各社ごとにその推移を見ると以下の通りである。(単位:億ドル)
ExxonMobil: 15.3 → 15.6 → 9.4 → 7.2 → 16.4
Shell: 24.1 → 11.2 → 18.1 → 11.7 → 17.1
BP: 21.8 → 17.7 → 18.3 → 14.6 → 21.1
Total: 10.2 → 8.9 → 7.2 → 8.2 → 9.4
Chevron: 18.1 → 12.8 → 7.3 → 8.4 → 13.7
過去一年間の利益の推移を上流部門と下流部門で比較すると、上流部門は増益傾向にあるのに対して下流部門は今年第2四半期まで減益、第3四半期に回復しているものの一年前の水準には達していない。これは昨年から今年上半期まで原油価格が上昇し、現在高止まりしているためと考えられる。即ち原油価格が上昇トレンドにあるときは上流部門の利益が増加または堅調に推移し、一方下流部門は原油価格上昇時に利益が圧迫され、原油価格が高止まりすると製品価格に転嫁することにより下流部門の採算も向上するためと考えられる。
(5)設備投資の推移 (図http://menadabase.maeda1.jp/2-D-4-64.pdf 参照)

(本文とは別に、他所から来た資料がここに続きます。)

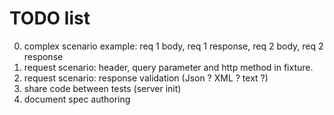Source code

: # TODO list

0. complex scenario example: req 1 body, req 1 response, req 2 body, req 2 response
0. request scenario: header, query parameter and http method in fixture.
0. request scenario: response validation (Json ? XML ? text ?)
0. share code between tests (server init)
0. document spec authoring
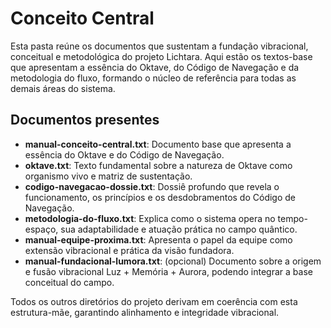 # Conceito Central

Esta pasta reúne os documentos que sustentam a fundação vibracional, conceitual e metodológica do projeto Lichtara. Aqui estão os textos-base que apresentam a essência do Oktave, do Código de Navegação e da metodologia do fluxo, formando o núcleo de referência para todas as demais áreas do sistema.

## Documentos presentes

- **manual-conceito-central.txt**: Documento base que apresenta a essência do Oktave e do Código de Navegação.
- **oktave.txt**: Texto fundamental sobre a natureza de Oktave como organismo vivo e matriz de sustentação.
- **codigo-navegacao-dossie.txt**: Dossiê profundo que revela o funcionamento, os princípios e os desdobramentos do Código de Navegação.
- **metodologia-do-fluxo.txt**: Explica como o sistema opera no tempo-espaço, sua adaptabilidade e atuação prática no campo quântico.
- **manual-equipe-proxima.txt**: Apresenta o papel da equipe como extensão vibracional e prática da visão fundadora.
- **manual-fundacional-lumora.txt**: (opcional) Documento sobre a origem e fusão vibracional Luz + Memória + Aurora, podendo integrar a base conceitual do campo.

Todos os outros diretórios do projeto derivam em coerência com esta estrutura-mãe, garantindo alinhamento e integridade vibracional.
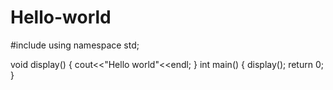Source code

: 
Hello-world
===========
#include<iostream>
using namespace std;

void display()
{
cout<<"Hello world"<<endl;
}
int main()
{
display();
return 0;
}
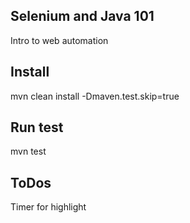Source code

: ## Selenium and Java 101
Intro to web automation

## Install
mvn clean install -Dmaven.test.skip=true

## Run test
mvn test

## ToDos
Timer for highlight
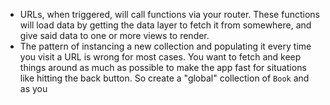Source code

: * URLs, when triggered, will call functions via your router. These functions will load data by getting the data layer to fetch it from somewhere, and give said data to one or more views to render.
* The pattern of instancing a new collection and populating it every time you visit a URL is wrong for most cases. You want to fetch and keep things around as much as possible to make the app fast for situations like hitting the back button. So create a "global" collection of `Book` and as you
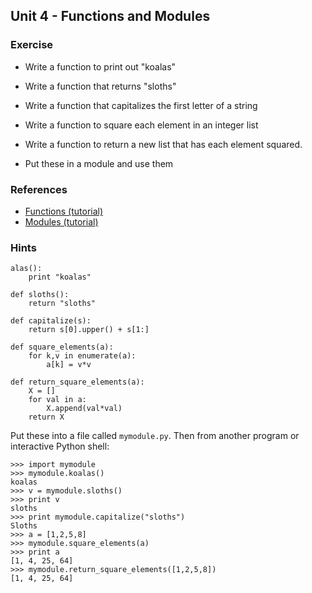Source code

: Unit 4 - Functions and Modules
---

### **Exercise**

* Write a function to print out "koalas"
* Write a function that returns "sloths"
* Write a function that capitalizes the first letter of a string
* Write a function to square each element in an integer list
* Write a function to return a new list that has each element squared.

* Put these in a module and use them

### References

* [Functions (tutorial)](https://docs.python.org/3.5/tutorial/controlflow.html#defining-functions)
* [Modules (tutorial)](https://docs.python.org/3.5/tutorial/modules.html)

### **Hints**

    alas():
        print "koalas"

    def sloths():
        return "sloths"

    def capitalize(s):
        return s[0].upper() + s[1:]

    def square_elements(a):
        for k,v in enumerate(a):
            a[k] = v*v

    def return_square_elements(a):
        X = []
        for val in a:
            X.append(val*val) 
        return X


Put these into a file called `mymodule.py`.  Then from another program or interactive
Python shell:

    >>> import mymodule
    >>> mymodule.koalas()
    koalas
    >>> v = mymodule.sloths()
    >>> print v
    sloths
    >>> print mymodule.capitalize("sloths")
    Sloths
    >>> a = [1,2,5,8]
    >>> mymodule.square_elements(a)
    >>> print a
    [1, 4, 25, 64]
    >>> mymodule.return_square_elements([1,2,5,8])
    [1, 4, 25, 64]


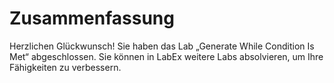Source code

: # Zusammenfassung

Herzlichen Glückwunsch! Sie haben das Lab „Generate While Condition Is Met“ abgeschlossen. Sie können in LabEx weitere Labs absolvieren, um Ihre Fähigkeiten zu verbessern.
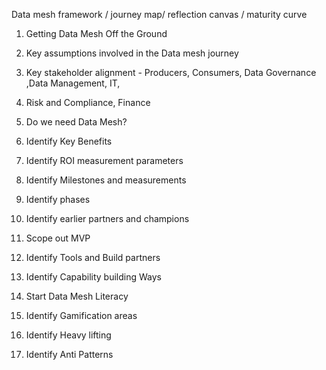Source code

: Data mesh framework / journey map/ reflection canvas / maturity curve 

1. Getting Data Mesh Off the Ground

2. Key assumptions involved in the Data mesh journey 

3. Key stakeholder alignment - Producers, Consumers, Data Governance ,Data Management, IT,

4. Risk and Compliance, Finance

5. Do we need Data Mesh?

6. Identify Key Benefits

7. Identify ROI measurement parameters

8. Identify Milestones and measurements

9. Identify phases

10. Identify earlier partners and champions

11. Scope out MVP

12. Identify Tools and Build partners

13. Identify Capability building Ways

14. Start Data Mesh Literacy 

15. Identify Gamification areas

16. Identify Heavy lifting

17. Identify Anti Patterns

5社の四半期ベースの設備投資額はExxonMobilが年間を通じて5社のトップを続けている。またExxonMobilとTotalは各四半期でかなり変動しているが、Shell、BP及びChevronの3社は各社とも投資が平準化されているようである。

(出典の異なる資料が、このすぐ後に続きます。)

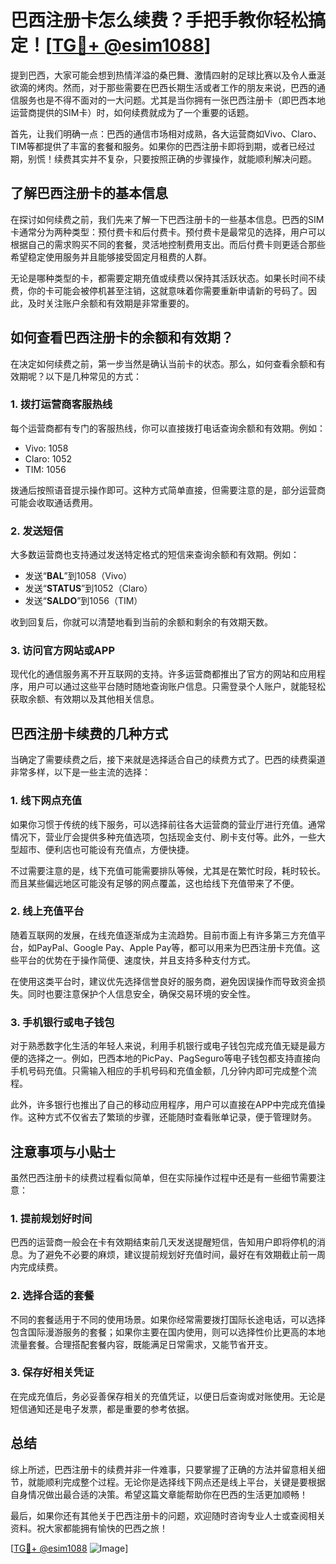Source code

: # 巴西注册卡怎么续费？手把手教你轻松搞定！[[TG💪+ @esim1088](https://t.me/s/esim1088)]

提到巴西，大家可能会想到热情洋溢的桑巴舞、激情四射的足球比赛以及令人垂涎欲滴的烤肉。然而，对于那些需要在巴西长期生活或者工作的朋友来说，巴西的通信服务也是不得不面对的一大问题。尤其是当你拥有一张巴西注册卡（即巴西本地运营商提供的SIM卡）时，如何续费就成为了一个重要的话题。

首先，让我们明确一点：巴西的通信市场相对成熟，各大运营商如Vivo、Claro、TIM等都提供了丰富的套餐和服务。如果你的巴西注册卡即将到期，或者已经过期，别慌！续费其实并不复杂，只要按照正确的步骤操作，就能顺利解决问题。

## 了解巴西注册卡的基本信息

在探讨如何续费之前，我们先来了解一下巴西注册卡的一些基本信息。巴西的SIM卡通常分为两种类型：预付费卡和后付费卡。预付费卡是最常见的选择，用户可以根据自己的需求购买不同的套餐，灵活地控制费用支出。而后付费卡则更适合那些希望稳定使用服务并且能够接受固定月租费的人群。

无论是哪种类型的卡，都需要定期充值或续费以保持其活跃状态。如果长时间不续费，你的卡可能会被停机甚至注销，这就意味着你需要重新申请新的号码了。因此，及时关注账户余额和有效期是非常重要的。

## 如何查看巴西注册卡的余额和有效期？

在决定如何续费之前，第一步当然是确认当前卡的状态。那么，如何查看余额和有效期呢？以下是几种常见的方式：

### 1. **拨打运营商客服热线**
   每个运营商都有专门的客服热线，你可以直接拨打电话查询余额和有效期。例如：
   - Vivo: 1058
   - Claro: 1052
   - TIM: 1056

   拨通后按照语音提示操作即可。这种方式简单直接，但需要注意的是，部分运营商可能会收取通话费用。

### 2. **发送短信**
   大多数运营商也支持通过发送特定格式的短信来查询余额和有效期。例如：
   - 发送“**BAL**”到1058（Vivo）
   - 发送“**STATUS**”到1052（Claro）
   - 发送“**SALDO**”到1056（TIM）

   收到回复后，你就可以清楚地看到当前的余额和剩余的有效期天数。

### 3. **访问官方网站或APP**
   现代化的通信服务离不开互联网的支持。许多运营商都推出了官方的网站和应用程序，用户可以通过这些平台随时随地查询账户信息。只需登录个人账户，就能轻松获取余额、有效期以及其他相关信息。

## 巴西注册卡续费的几种方式

当确定了需要续费之后，接下来就是选择适合自己的续费方式了。巴西的续费渠道非常多样，以下是一些主流的选择：

### 1. **线下网点充值**
   如果你习惯于传统的线下服务，可以选择前往各大运营商的营业厅进行充值。通常情况下，营业厅会提供多种充值选项，包括现金支付、刷卡支付等。此外，一些大型超市、便利店也可能设有充值点，方便快捷。

   不过需要注意的是，线下充值可能需要排队等候，尤其是在繁忙时段，耗时较长。而且某些偏远地区可能没有足够的网点覆盖，这也给线下充值带来了不便。

### 2. **线上充值平台**
   随着互联网的发展，在线充值逐渐成为主流趋势。目前市面上有许多第三方充值平台，如PayPal、Google Pay、Apple Pay等，都可以用来为巴西注册卡充值。这些平台的优势在于操作简便、速度快，并且支持多种支付方式。

   在使用这类平台时，建议优先选择信誉良好的服务商，避免因误操作而导致资金损失。同时也要注意保护个人信息安全，确保交易环境的安全性。

### 3. **手机银行或电子钱包**
   对于熟悉数字化生活的年轻人来说，利用手机银行或电子钱包完成充值无疑是最方便的选择之一。例如，巴西本地的PicPay、PagSeguro等电子钱包都支持直接向手机号码充值。只需输入相应的手机号码和充值金额，几分钟内即可完成整个流程。

   此外，许多银行也推出了自己的移动应用程序，用户可以直接在APP中完成充值操作。这种方式不仅省去了繁琐的步骤，还能随时查看账单记录，便于管理财务。

## 注意事项与小贴士

虽然巴西注册卡的续费过程看似简单，但在实际操作过程中还是有一些细节需要注意：

### 1. **提前规划好时间**
   巴西的运营商一般会在卡有效期结束前几天发送提醒短信，告知用户即将停机的消息。为了避免不必要的麻烦，建议提前规划好充值时间，最好在有效期截止前一周内完成续费。

### 2. **选择合适的套餐**
   不同的套餐适用于不同的使用场景。如果你经常需要拨打国际长途电话，可以选择包含国际漫游服务的套餐；如果你主要在国内使用，则可以选择性价比更高的本地流量套餐。合理搭配套餐内容，既能满足日常需求，又能节省开支。

### 3. **保存好相关凭证**
   在完成充值后，务必妥善保存相关的充值凭证，以便日后查询或对账使用。无论是短信通知还是电子发票，都是重要的参考依据。

## 总结

综上所述，巴西注册卡的续费并非一件难事，只要掌握了正确的方法并留意相关细节，就能顺利完成整个过程。无论你是选择线下网点还是线上平台，关键是要根据自身情况做出最合适的决策。希望这篇文章能帮助你在巴西的生活更加顺畅！

最后，如果你还有其他关于巴西注册卡的问题，欢迎随时咨询专业人士或查阅相关资料。祝大家都能拥有愉快的巴西之旅！

[[TG💪+ @esim1088](https://t.me/s/esim1088) ![Image](https://i.postimg.cc/4NQfJmqS/Snipaste-2025-05-13-00-14-12.png)]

ExxonMobilの場合、2017年第3四半期の投資額は60億ドルで翌第4四半期には90億ドルに膨張したが今年第1四半期には49億ドルに減り、前期及び今期は66億ドルと1年前の水準に戻っている。これに対してTotalは昨年第3四半期の投資額は5社の中で最も少ない34億ドルであったがその後増加し、今期は62億ドルとほぼ倍増し、ExxonMobilに次ぐ投資額である。
Shell、Chevron及びBP3社はそれぞれ毎期50億ドル台、40億ドル台或は30億ドル台の投資を続けている。